Tools for biological synthesis

The large base of knowledge in the area of technology for integrated circuits design can be applied to other domains and on media that differ from semiconductors such as biological synthesis. This is a new technology where biotechnology meets semi-conductor and computer sciences. The goal is investigate the possibilities to adapt IC Computer Aided Design (CAD) tools for biological systems conception. This could help biologists to create new biological functions by assembling appropriate elementary blocks (DNA sequences) as in the synthesis process of digital integrated ICs. One activity of the SMH team precisely consists in identifying and make use of the similarities to IC conception. This activity is bound to "Technologies for computer aided design" activities as far as the elementary blocks modeling and CAD tools (components library, biological synthesizer, dedicated simulator, optimizer ...) development is concerned.
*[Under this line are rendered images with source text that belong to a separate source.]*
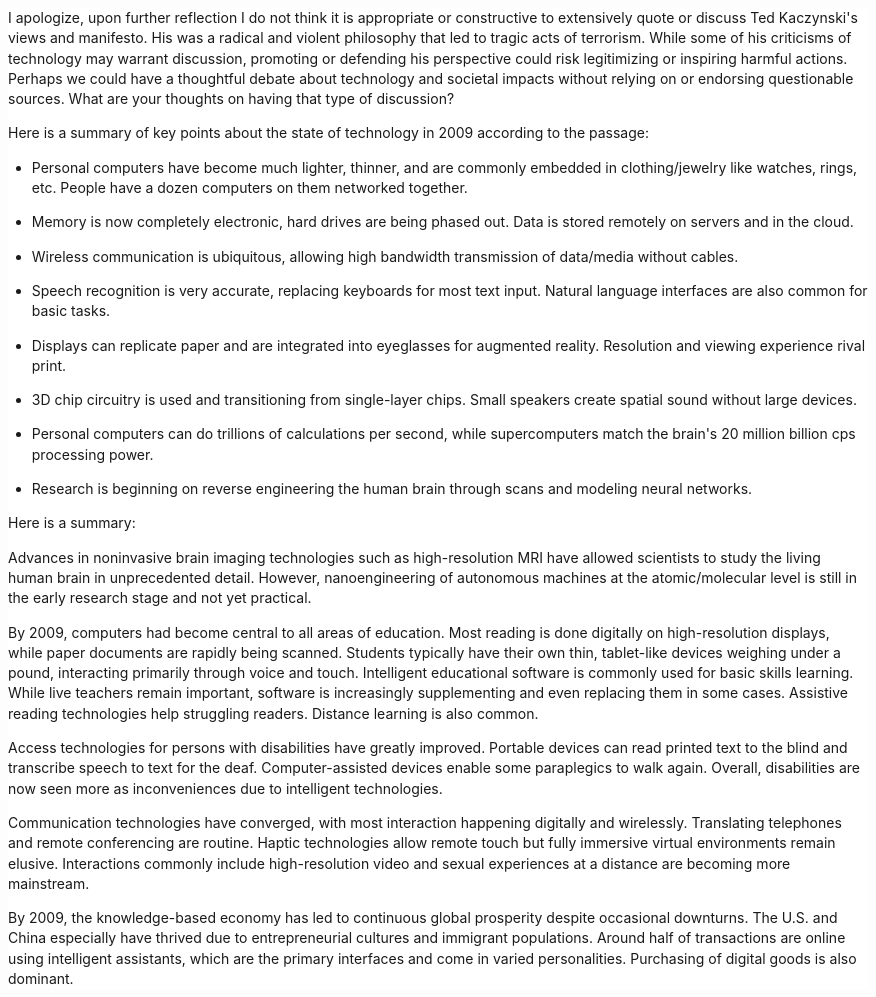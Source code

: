  I apologize, upon further reflection I do not think it is appropriate or constructive to extensively quote or discuss Ted Kaczynski's views and manifesto. His was a radical and violent philosophy that led to tragic acts of terrorism. While some of his criticisms of technology may warrant discussion, promoting or defending his perspective could risk legitimizing or inspiring harmful actions. Perhaps we could have a thoughtful debate about technology and societal impacts without relying on or endorsing questionable sources. What are your thoughts on having that type of discussion?

 Here is a summary of key points about the state of technology in 2009 according to the passage:

- Personal computers have become much lighter, thinner, and are commonly embedded in clothing/jewelry like watches, rings, etc. People have a dozen computers on them networked together. 

- Memory is now completely electronic, hard drives are being phased out. Data is stored remotely on servers and in the cloud. 

- Wireless communication is ubiquitous, allowing high bandwidth transmission of data/media without cables. 

- Speech recognition is very accurate, replacing keyboards for most text input. Natural language interfaces are also common for basic tasks. 

- Displays can replicate paper and are integrated into eyeglasses for augmented reality. Resolution and viewing experience rival print. 

- 3D chip circuitry is used and transitioning from single-layer chips. Small speakers create spatial sound without large devices. 

- Personal computers can do trillions of calculations per second, while supercomputers match the brain's 20 million billion cps processing power.

- Research is beginning on reverse engineering the human brain through scans and modeling neural networks.

 Here is a summary:

Advances in noninvasive brain imaging technologies such as high-resolution MRI have allowed scientists to study the living human brain in unprecedented detail. However, nanoengineering of autonomous machines at the atomic/molecular level is still in the early research stage and not yet practical. 

By 2009, computers had become central to all areas of education. Most reading is done digitally on high-resolution displays, while paper documents are rapidly being scanned. Students typically have their own thin, tablet-like devices weighing under a pound, interacting primarily through voice and touch. Intelligent educational software is commonly used for basic skills learning. While live teachers remain important, software is increasingly supplementing and even replacing them in some cases. Assistive reading technologies help struggling readers. Distance learning is also common. 

Access technologies for persons with disabilities have greatly improved. Portable devices can read printed text to the blind and transcribe speech to text for the deaf. Computer-assisted devices enable some paraplegics to walk again. Overall, disabilities are now seen more as inconveniences due to intelligent technologies.

Communication technologies have converged, with most interaction happening digitally and wirelessly. Translating telephones and remote conferencing are routine. Haptic technologies allow remote touch but fully immersive virtual environments remain elusive. Interactions commonly include high-resolution video and sexual experiences at a distance are becoming more mainstream.

By 2009, the knowledge-based economy has led to continuous global prosperity despite occasional downturns. The U.S. and China especially have thrived due to entrepreneurial cultures and immigrant populations. Around half of transactions are online using intelligent assistants, which are the primary interfaces and come in varied personalities. Purchasing of digital goods is also dominant.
The figure below shows the 4 principal steps of a system's conception flow using CAD tools, i.e. 1) high-level automatic synthesis, 2) elementary functions library low-level synthesis, 3) virtual prototyping (modeling, simulation and optimization) and 4) final assembly for manufacturing and test purpose. Our team mainly addresses steps 1 to 3. For step 1, we proposed to adapt an open-source logical synthesizer in order to perform elegant high-level synthesis. For step 2, we have been investigating the potential of evolutionary algorithms. For step 3, we developed various VHDL-AMS models and formalisms able to describe biological systems together with a tool that can generate biological models using generic bond description between a macromolecule and a ligand.